2007 book about wrestler Chris Benoit

Benoit: Wrestling with the Horror that Destroyed a Family and Crippled a Sport is a 2007 non-fiction book co-written by sports journalists Heath McCoy, Greg Oliver, Steven Johnson, and Irvin Muchnick. about the Canadian professional wrestler Chris Benoit and his murder-suicide of his family. It consists of four essays, one by each author, about Benoit, his wife Nancy and their 7-year-old son Daniel, their deaths, and the aftermath of the murders. The book was released by the Canadian publisher ECW Press in October 2007.

==Publication history==
The book was released in October 2007 and include an introduction which is followed by four essays that each discuss the subject from a distinct perspective.
- The media's coverage of the story and the role of the media in the story itself is covered first by Steven Johnson, investigative reporter. His essay was named "Roids, Reporters, and Rasslin': Anatomy of a Feeding Frenzy".
- Heath McCoy looks over the facts of the case and examines Benoit's Alberta wrestling roots in Stampede Wrestling with the Hart family. His essay was titled "Stampede Days: A Crippler on the Rise".
- Irvin Muchnick gives his opinion on the pop-cultural relevance and the place of this tragedy in the history of professional wrestling. His essay was named "Day of the Dead".
- Greg Oliver discusses the Benoit story in the context of the professional wrestling industry and personal correspondence with Benoit.

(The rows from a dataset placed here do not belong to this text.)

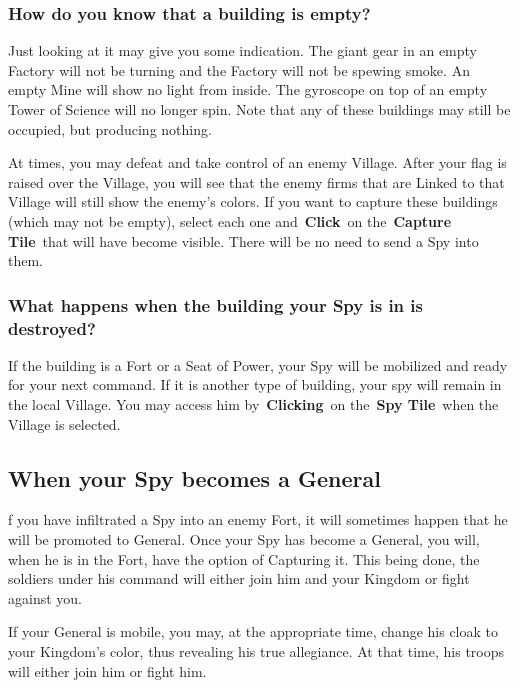 \subsubsection{How do you know that a building is empty?}

Just looking at it may give you some indication. The giant gear in an empty Factory will not be turning and the Factory will not be spewing smoke. An empty Mine will show no light from inside. The gyroscope on top of an empty Tower of Science will no longer spin. Note that any of these buildings may still be occupied, but producing nothing.

At times, you may defeat and take control of an enemy Village. After your flag is raised over the Village, you will see that the enemy firms that are Linked to that Village will still show the enemy’s colors. If you want to capture these buildings (which may not be empty), select each one and \textbf{Click} on the \textbf{Capture Tile} that will have become visible. There will be no need to send a Spy into them.

\subsubsection{What happens when the building your Spy is in is destroyed?}

If the building is a Fort or a Seat of Power, your Spy will be mobilized and ready for your next command. If it is another type of building, your spy will remain in the local Village. You may access him by \textbf{Clicking} on the \textbf{Spy Tile} when the Village is selected.

\subsection{When your Spy becomes a General}


f you have infiltrated a Spy into an enemy Fort, it will sometimes happen that he will be promoted to General. Once your Spy has become a General, you will, when he is in the Fort, have the option of Capturing it. This being done, the soldiers under his command will either join him and your Kingdom or fight against you.

If your General is mobile, you may, at the appropriate time, change his cloak to your Kingdom’s color, thus revealing his true allegiance. At that time, his troops will either join him or fight him.

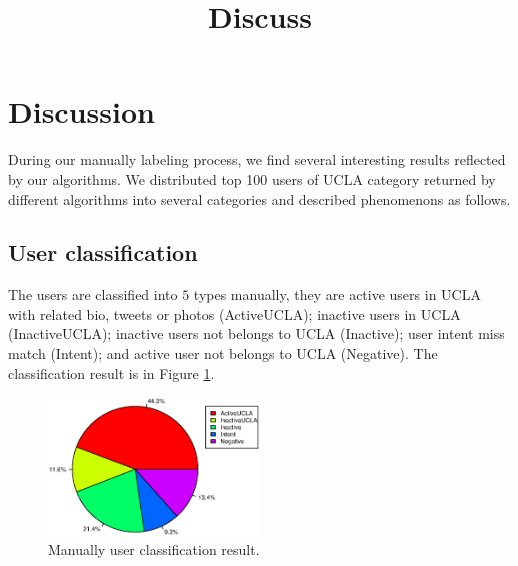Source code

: \documentclass{article}
\begin{document}
\title{Discuss}
\maketitle \else \fi


\section{Discussion}\label{sec:discussion}
During our manually labeling process, we find several interesting results reflected by our algorithms. We distributed top 100 users of UCLA category returned by different algorithms into several categories and described phenomenons as follows.

\subsection{User classification}
The users are classified into $5$ types manually, they are active users in UCLA with related bio, tweets or photos (ActiveUCLA); inactive users in UCLA (InactiveUCLA); inactive users not belongs to UCLA (Inactive); user intent miss match (Intent); and active user not belongs to UCLA (Negative). The classification result is in Figure \ref{fig:userclass}.

\begin{figure}[h]
\centering
\includegraphics[width=0.5\textwidth]{experiment/uc.eps}
\caption{Manually user classification result.}
\label{fig:userclass}
\end{figure}
\end{document}
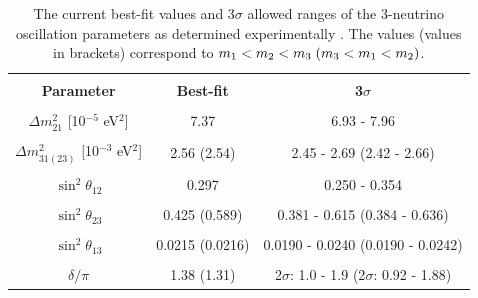 \begin{table}
	\centering
	\begin{tabular}{ccc}
		\hline
		\vspace{-0.3cm} \\ 
		\textbf{Parameter} & \textbf{Best-fit} & \textbf{3$\sigma$} \vspace{0.1cm} \\ 
		\hline 
		\vspace{-0.3cm} \\
		$\Delta m^2_{21}$ [10$^{-5}$ eV$^2$] & 7.37 & 6.93 - 7.96 \\ 
		\vspace{-0.3cm} \\
		$\Delta m^2_{31(23)}$ [10$^{-3}$ eV$^2$] & 2.56 (2.54) & 2.45 - 2.69 (2.42 - 2.66) \\ 
		\vspace{-0.3cm} \\
		$\sin^2\theta_{12}$  & 0.297 & 0.250 - 0.354 \\ 
		\vspace{-0.3cm} \\
		$\sin^2\theta_{23}$  & 0.425 (0.589) & 0.381 - 0.615 (0.384 - 0.636) \\ 
		\vspace{-0.3cm} \\
		$\sin^2\theta_{13}$  & 0.0215 (0.0216) & 0.0190 - 0.0240 (0.0190 - 0.0242) \\ 
		\vspace{-0.3cm} \\
		$\delta/\pi$ & 1.38 (1.31) & 2$\sigma$: 1.0 - 1.9 (2$\sigma$: 0.92 - 1.88) \\ 
		\hline 
	\end{tabular} 
	\caption[Neutrino Oscillation Parameters]{The current best-fit values and 3$\sigma$ allowed ranges of the 3-neutrino oscillation parameters as determined experimentally \cite{PDG}. The values (values in brackets) correspond to $m_1 < m_2 < m_3 \hspace{0.1cm} (m_3 < m_1 < m_2)$.}
	\label{tab:ParamValues}
\end{table}

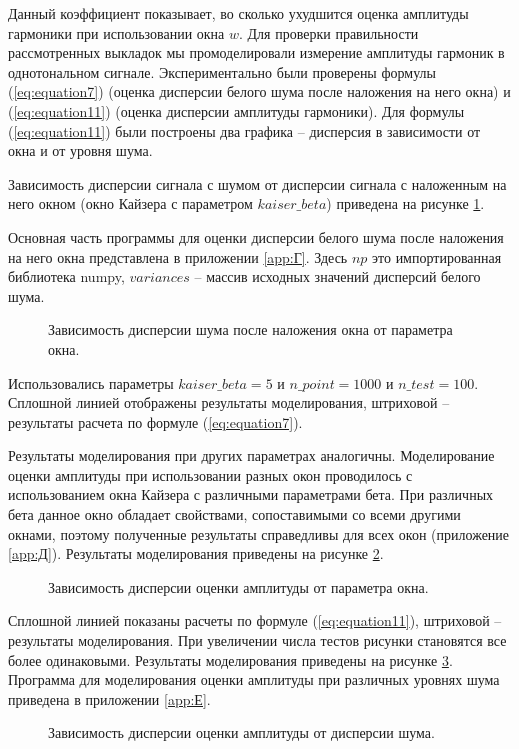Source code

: Данный коэффициент показывает, во сколько ухудшится оценка амплитуды гармоники при использовании окна $w$.
Для проверки правильности рассмотренных выкладок мы промоделировали измерение амплитуды гармоник в однотональном сигнале. Экспериментально были проверены формулы (\ref{eq:equation7}) (оценка дисперсии белого шума после наложения на него окна) и (\ref{eq:equation11}) (оценка дисперсии амплитуды гармоники). Для формулы (\ref{eq:equation11}) были построены два графика -- дисперсия в зависимости от окна и от уровня шума.

Зависимость дисперсии сигнала с шумом от дисперсии сигнала с наложенным на него окном (окно Кайзера с параметром $kaiser\_beta$) приведена на рисунке \ref{img:noise_win_var}.

Основная часть программы для оценки дисперсии белого шума после наложения на него окна представлена в приложении \ref{app:Г}. Здесь $np$ это импортированная библиотека numpy, $variances$ -- массив исходных значений дисперсий белого шума.
\begin{figure}[ht]
	\caption{Зависимость дисперсии шума после наложения окна от параметра окна.}\label{img:noise_win_var}
\end{figure}
Использовались параметры $kaiser\_beta=5$ и $n\_point = 1000$ и $n\_test = 100$.
Сплошной линией отображены результаты моделирования, штриховой -- результаты расчета по формуле (\ref{eq:equation7}).

Результаты моделирования при других параметрах аналогичны. Моделирование оценки амплитуды при использовании разных окон проводилось с использованием окна Кайзера с различными параметрами бета. При различных бета данное окно обладает свойствами, сопоставимыми со всеми другими окнами, поэтому полученные результаты справедливы для всех окон (приложение \ref{app:Д}). 
Результаты моделирования приведены на рисунке \ref{img:estimate_amp_sin_kaiser_beta}. 
\begin{figure}[ht]
	\caption{Зависимость дисперсии оценки амплитуды от параметра окна.}\label{img:estimate_amp_sin_kaiser_beta}
\end{figure}

Сплошной линией показаны расчеты по формуле (\ref{eq:equation11}), штриховой -- результаты моделирования. При увеличении числа тестов рисунки становятся все более одинаковыми. Результаты моделирования приведены на рисунке \ref{img:estimate_amp_sin_kaiser_noise}. Программа для моделирования оценки амплитуды при различных уровнях шума приведена в приложении \ref{app:Е}.
\begin{figure}[ht]
	\caption{Зависимость дисперсии оценки амплитуды от дисперсии шума.}\label{img:estimate_amp_sin_kaiser_noise}
\end{figure}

To advertise the book Oliver went on Entertainment Tonight Canada and McCoy went on Live Audio Wrestling to be interviewed.

==Reception==
Pre-orders of the book establish it as one of the 400 top-ranked sellers at Amazon Canada by September 26. Interest was mainly fueled by the two-part interview with co-author Greg Oliver the same week on the Canadian edition of Entertainment Tonight. By May 2008 it was the number one book on Amazon.ca's wrestling category.

Shaun Smith of Quill & Quire stated that Muchnick finished the book with a "gem", feeling that his segment assembled the facts but let the reader connect the dots. Mike Jenkinson of SLAM! Wrestling expressed that he was leery when approaching the book, worrying that it would be a "rush job" but that it was far better than he expected it to be even with many faults. Bryan Dykens of the Online World of Wrestling gave the book a score of 8/10 and expressed that the book told the story of the Benoit tragedy as straightforward as it had ever been told. Patrick Hickey Jr. of Reviewfix felt that the book was a satisfying read by featuring "a near perfect blend of commentary, journalism and nostalgia" and that it is a quick read that any serious wrestling fan should take a look at.